Best of cotton-candy journalism: How to turn religious pablum into front-page news

Over the weekend, newspaper readers in America's fourth-largest city woke up to a front-page religion story.

Ordinarily, we at GetReligion would praise the Houston Chronicle for recognizing the importance of faith in readers' lives and giving it prominent play.

But oh, what a giant piece of fact-free cotton candy this Page 1 story turns out to be.

Seriously, this puff piece offers a nauseating case study in how not to do religion trend stories. From the beginning, the Chronicle ignores old-fashioned journalistic conventions like attributing statements of facts to named sources and quoting experts who could help put the random featured church into a wider context.

Instead, this piece reads like a journalist's stream of consciousness — no actual reporting or quoting people necessary:

On Sunday mornings at many mainline Protestant churches around Houston, there comes a moment when the pastor has to doff the robe, ditch the suit, throw on some jeans or khakis, run down the hall to a room with no pews or stained glass, and — most importantly — get his or her head into a different place.

Such is the nature of the modern church. The traditional service in the traditional sanctuary, supported by choir and organ and centuries of custom, is often no longer enough.

For many worshippers, the contemporary service is what they know and expect, conducive not only to casual attire but a more relaxed attitude, comfortable seats, and actual enjoyment. Praise Jesus? Sure, but how about a little raucous praise music to go with it?
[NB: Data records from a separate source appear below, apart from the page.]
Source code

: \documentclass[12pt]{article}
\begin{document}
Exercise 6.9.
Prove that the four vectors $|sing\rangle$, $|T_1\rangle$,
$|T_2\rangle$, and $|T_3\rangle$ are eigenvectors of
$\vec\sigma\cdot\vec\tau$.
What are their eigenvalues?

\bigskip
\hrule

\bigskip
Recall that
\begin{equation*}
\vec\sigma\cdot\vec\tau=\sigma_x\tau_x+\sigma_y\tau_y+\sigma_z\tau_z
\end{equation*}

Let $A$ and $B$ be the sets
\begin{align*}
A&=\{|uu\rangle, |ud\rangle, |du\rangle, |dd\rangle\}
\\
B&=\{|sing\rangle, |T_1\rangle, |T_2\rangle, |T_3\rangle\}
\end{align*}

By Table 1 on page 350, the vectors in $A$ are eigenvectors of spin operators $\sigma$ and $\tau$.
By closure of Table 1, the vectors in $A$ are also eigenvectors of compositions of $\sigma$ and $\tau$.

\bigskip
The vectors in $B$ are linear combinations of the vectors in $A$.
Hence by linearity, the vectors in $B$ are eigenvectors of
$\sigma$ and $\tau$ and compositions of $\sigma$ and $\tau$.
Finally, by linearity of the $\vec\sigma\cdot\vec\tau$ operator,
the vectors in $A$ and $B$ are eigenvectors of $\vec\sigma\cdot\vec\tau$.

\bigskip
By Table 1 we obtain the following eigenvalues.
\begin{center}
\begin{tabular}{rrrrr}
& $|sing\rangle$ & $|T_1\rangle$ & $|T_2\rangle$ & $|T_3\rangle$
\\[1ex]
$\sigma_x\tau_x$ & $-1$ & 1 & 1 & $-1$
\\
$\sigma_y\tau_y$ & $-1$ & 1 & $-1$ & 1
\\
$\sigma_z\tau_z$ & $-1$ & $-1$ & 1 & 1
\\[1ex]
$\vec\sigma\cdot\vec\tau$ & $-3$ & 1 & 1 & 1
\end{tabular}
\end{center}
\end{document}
And cue the slide show while you’re at it.

At first glance, the gathering overseen by Pastor Eric Huffman on the campus of St. Luke’s United Methodist Church looks like any other contemporary service. But in fact there’s a different story behind The Story, the name given to the church within a church that St. Luke’s decided to establish just yards away from its blue-blooded main building across from the southern flank of River Oaks.

It’s an entirely reasonable thing to aim for a younger churchgoer, given that Grandma’s church hasn’t been cutting it with newer generations since the 1960s. The trend of declining church attendance is known to most every leadership team at pretty much every denominational church. But for most of them, the solution, by and large, has been stylistic.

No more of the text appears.